5.4 Notices. Any and all notices or other communications or deliveries required or permitted to be provided hereunder shall be in writing and shall be deemed given and effective on the earliest of: (a) the date of transmission, if such notice or communication is delivered via facsimile at the facsimile number set forth on the signature pages attached hereto prior to 5:30 p.m. (New York City time) on a Trading Day, (b) the next Trading Day after the date of transmission, if such notice or communication is delivered via facsimile at the facsimile number set forth on the signature pages attached hereto on a day that is not a Trading Day or later than 5:30 p.m. (New York City time) on any Trading Day, (c) the second (2nd)Trading Day following the date of mailing, if sent by U.S. nationally recognized overnight courier service or (d) upon actual receipt by the party to whom such notice is required to be given. The address for such notices and communications shall be as set forth on the signature pages attached hereto.
5.5 Amendments; Waivers. Except as expressly contemplated by section 4.15, no provision of this Agreement may be waived, modified, supplemented or amended except in a written instrument signed by the Company and the Purchasers holding a majority of the Shares. Any provision of the Subscription Agreements may be amended and the provisions thereof waived by the Company and the Purchasers holding a majority of the Shares. No waiver of any default with respect to any provision, condition or requirement of this Agreement shall be deemed to be a continuing waiver in the future or a waiver of any subsequent default or a waiver of any other provision, condition or requirement hereof, nor shall any delay or omission of any party to exercise any right hereunder in any manner impair the exercise of any such right.
5.6 Headings. The headings herein are for convenience only, do not constitute a part of this Agreement and shall not be deemed to limit or affect any of the provisions hereof.
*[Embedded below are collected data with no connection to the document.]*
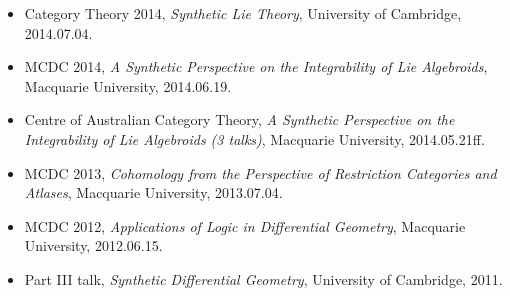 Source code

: \documentclass[10pt]{article}
\begin{document}
\begin{itemize}
    \item Category Theory 2014, \emph{Synthetic Lie Theory}, University of Cambridge, 2014.07.04.
    \item MCDC 2014, \emph{A Synthetic Perspective on the Integrability of Lie Algebroids}, Macquarie University, 2014.06.19.
    \item Centre of Australian Category Theory, \emph{A Synthetic Perspective on the Integrability of Lie Algebroids (3 talks)}, Macquarie University, 2014.05.21ff.
    \item MCDC 2013, \emph{Cohomology from the Perspective of Restriction Categories and Atlases}, Macquarie University, 2013.07.04.
    \item MCDC 2012, \emph{Applications of Logic in Differential Geometry}, Macquarie University, 2012.06.15.
    \item Part III talk, \emph{Synthetic Differential Geometry}, University of Cambridge, 2011.
\end{itemize}
\end{document}
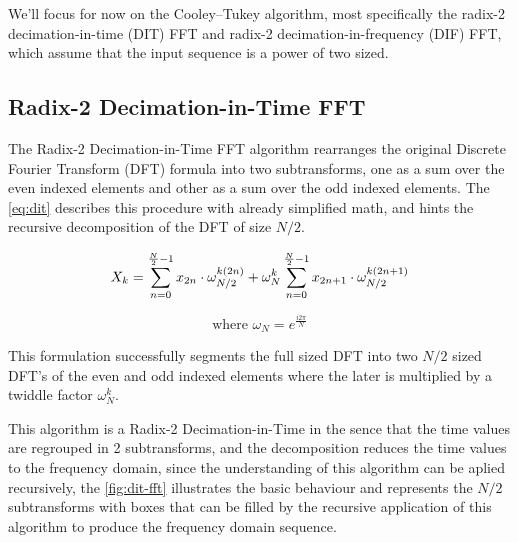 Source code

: \documentclass[
  oneside,
  11pt, a4paper,
  footinclude=true,
  headinclude=true,
  cleardoublepage=empty
]{scrbook}
\begin{document}
We'll focus for now on the Cooley–Tukey algorithm, most specifically the radix-2 decimation-in-time (DIT) FFT and radix-2 decimation-in-frequency (DIF) FFT, which assume that the input sequence is a power of two sized.


\subsection{Radix-2 Decimation-in-Time FFT} \label{subsec:radix-2-decimation-in-time-fft}


The Radix-2 Decimation-in-Time FFT algorithm rearranges the original Discrete Fourier Transform (DFT) formula into two subtransforms, one as a sum over the even indexed elements and other as a sum over the odd indexed elements. The \autoref{eq:dit} describes this procedure with already simplified math, and hints the recursive decomposition of the DFT of size \(N/2\).

\begin{equation} \label{eq:dit}
    X_{k} = \sum_{n=0}^{\frac{N}{2}-1}x_{2n} \cdot \omega_{N/2}^{k(2n)} + \omega_{N}^{k} \sum_{n=0}^{\frac{N}{2}-1}x_{2n+1} \cdot \omega_{N/2}^{k(2n+1)} \\
\end{equation}

\begin{equation*}
    \text{where } \omega_{N} = e^{\frac{i 2 \pi}{N}}
\end{equation*}

This formulation successfully segments the full sized DFT into two \(N/2\) sized DFT's of the even and odd indexed elements where the later is multiplied by a twiddle factor \( \omega_{N}^{k} \). 

This algorithm is a Radix-2 Decimation-in-Time in the sence that the time values are regrouped in 2 subtransforms, and the decomposition reduces the time values to the frequency domain, since the understanding of this algorithm can be aplied recursively, the \autoref{fig:dit-fft} illustrates the basic behaviour and represents the \(N/2\) subtransforms with boxes that can be filled by the recursive application of this algorithm to produce the frequency domain sequence.


\end{document}
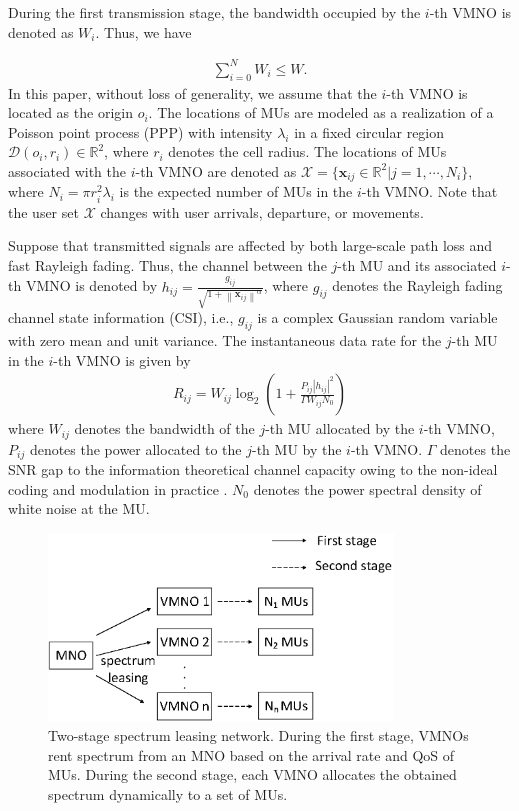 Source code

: \documentclass[journal]{IEEEtran}
\begin{document}
During the first transmission stage, the bandwidth occupied by the $i$-th VMNO is denoted as $W_i$. Thus, we have

\begin{align}
\sum_{i = 0}^{N} W_i \leq W.
\end{align}
In this paper, without loss of generality, we assume that the $i$-th VMNO is located as the origin $o_i$. The locations of MUs are modeled as a realization of a Poisson point process (PPP) with intensity $\lambda_i$ in a fixed circular region $\mathcal{D}(o_i, r_i) \in \mathbb{R}^2$, where $r_i$ denotes the cell radius. The locations of MUs associated with the $i$-th VMNO are denoted as $\mathcal{X} = \{\mathbf{x}_{ij} \in \mathbb{R}^2 | j = 1, \cdots, N_i\}$, where $N_i = \pi r_i^2 \lambda_i$ is the expected number of MUs in the $i$-th VMNO. Note that the user set $\mathcal{X}$ changes with user arrivals, departure, or movements.

Suppose that transmitted signals are affected by both large-scale path loss and fast Rayleigh fading. Thus, the channel between the $j$-th MU and its associated $i$-th VMNO is denoted by $h_{ij} = \frac{g_{ij}}{\sqrt{1 + {\left\| \mathbf{x}_{ij} \right\|}^\alpha}}$, where $g_{ij}$ denotes the Rayleigh fading channel state information (CSI), i.e., $g_{ij}$ is a complex Gaussian random variable with zero mean and unit variance. The instantaneous data rate for the $j$-th MU in the $i$-th VMNO is given by
\begin{align}
	R_{ij} = W_{ij}\log_2\left(1 + \frac{P_{ij} \left|h_{ij} \right|^2 }{\Gamma W_{ij}N_0}\right)
\end{align}
where $W_{ij}$ denotes the bandwidth of the $j$-th MU allocated by the $i$-th VMNO, $P_{ij}$ denotes the power allocated to the $j$-th MU by the $i$-th VMNO. $\Gamma$ denotes the SNR gap to the information theoretical channel capacity owing to the
non-ideal coding and modulation in practice \cite{JGDForney}. $N_0$ denotes the power spectral density of white noise at the MU.                      
\begin{figure}
	\centering
	\includegraphics[width=3.6in]{Pic1.eps}
	\caption{Two-stage spectrum leasing network. During the first stage, VMNOs rent spectrum from an MNO based on the arrival rate and QoS of MUs. During the second stage, each VMNO allocates the obtained spectrum dynamically to a set of MUs.}
\end{figure}
\end{document}
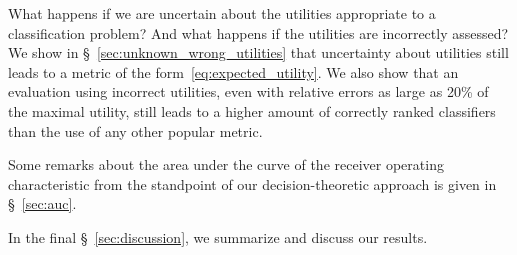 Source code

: \documentclass[\ifafour a4paper,12pt,\else a5paper,10pt,\fi%
onecolumn,oneside,article,%
british%
]{memoir}
\theoremstyle{remark}
\theoremstyle{innote}
\newcommand*{\wrench}{{\fontencoding{U}\fontfamily{fontawesomethree}\selectfont\symbol{114}}}
\newcommand{\mynotew}[1]{{\footnotesize\color{notecolour}\wrench\ #1}}
\renewcommand*{\|}[1][]{\nonscript\:#1\vert\nonscript\:\mathopen{}}
\newcommand*{\sect}{\S}%
\begin{document}
What happens if we are uncertain about the utilities appropriate to a classification problem? And what happens if the utilities are incorrectly assessed? We show in \sect~\ref{sec:unknown_wrong_utilities} that uncertainty about utilities still leads to a metric of the form~\eqref{eq:expected_utility}. We also show that an evaluation using incorrect utilities, even with relative errors as large as 20\% of the maximal utility, still leads to a higher amount of correctly ranked classifiers than the use of any other popular metric.

Some remarks about the area under the curve of the receiver operating characteristic from the standpoint of our decision-theoretic approach is given in \sect~\ref{sec:auc}.

In the final \sect~\ref{sec:discussion}, we summarize and discuss our results.



\end{document}
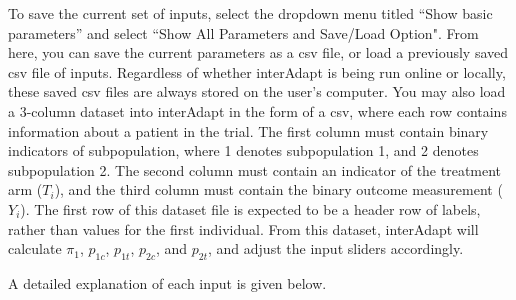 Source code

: \documentclass{article}
\newcommand{\interAdapt}{\textsf{interAdapt }}
\begin{document}
To save the current set of inputs, select the dropdown menu titled “Show basic parameters” and select “Show All Parameters and Save/Load Option". From here, you can save the current parameters as a csv file, or load a previously saved csv file of inputs. Regardless of whether \interAdapt is being run online or locally, these saved csv files are always stored on the user's computer. You may also load a 3-column dataset into \interAdapt in the form of a csv, where each row contains information about a patient in the trial. The first column must contain binary indicators of subpopulation, where 1 denotes subpopulation 1, and 2 denotes subpopulation 2. The second column must contain an indicator of the treatment arm ($T_i$), and the third column must contain the binary outcome measurement ($Y_i$). The first row of this dataset file is expected to be a header row of labels, rather than values for the first individual. From this dataset, \interAdapt will calculate $π_1$, $p_{1c}$, $p_{1t}$, $p_{2c}$, and $p_{2t}$, and adjust the input sliders accordingly.

A detailed explanation of each input is given below.
\end{document}
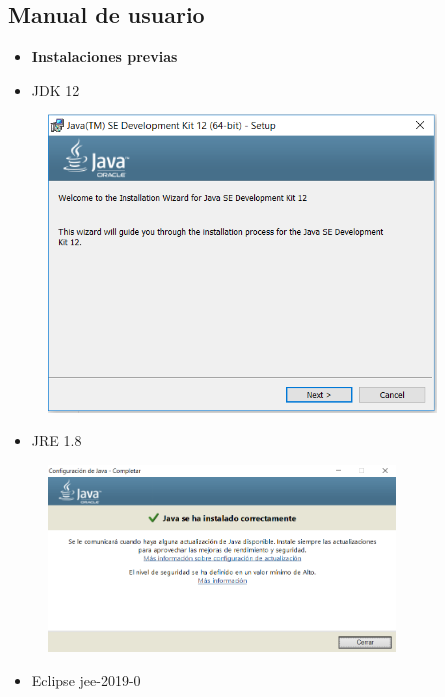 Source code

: \documentclass[a4paper,openright,14pt]{report}
\begin{document}
\subsection{Manual de usuario}
\begin{itemize}
\item \textbf{Instalaciones previas} 
\item JDK 12
\end{itemize}
\begin{figure}[htb]
\begin{center}
\includegraphics[width=10.3cm]{imagen2}
\end{center}
\end{figure}
\begin{itemize}
\item JRE 1.8
\end{itemize}
\begin{figure}[htb]
\begin{center}
\includegraphics[width=9.2cm]{imagen3}
\end{center}
\end{figure}
\newpage
\begin{itemize}
\item Eclipse jee-2019-0
\end{itemize}
\end{document}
5.7 Successors and Assigns. This Agreement shall be binding upon and inure to the benefit of the parties and their successors and permitted assigns. The Company may not assign this Agreement or any rights or obligations hereunder without the prior written consent of the Purchaser (other than by merger). The Purchaser may assign any or all of its rights under this Agreement to any Person to whom the Purchaser assigns or transfers any Securities as long as such Person agrees in writing prior to such transfer to be bound with respect to the transferred Securities as a Purchaser hereunder, in which event such assignee shall be deemed to be the Purchaser hereunder with respect to such assigned rights.
5.8 No Third-Party Beneficiaries. This Agreement is intended for the benefit of the parties hereto and their respective successors and permitted assigns and is not for the benefit of, nor may any provision hereof be enforced by, any other Person, except as otherwise set forth in Section 4.9.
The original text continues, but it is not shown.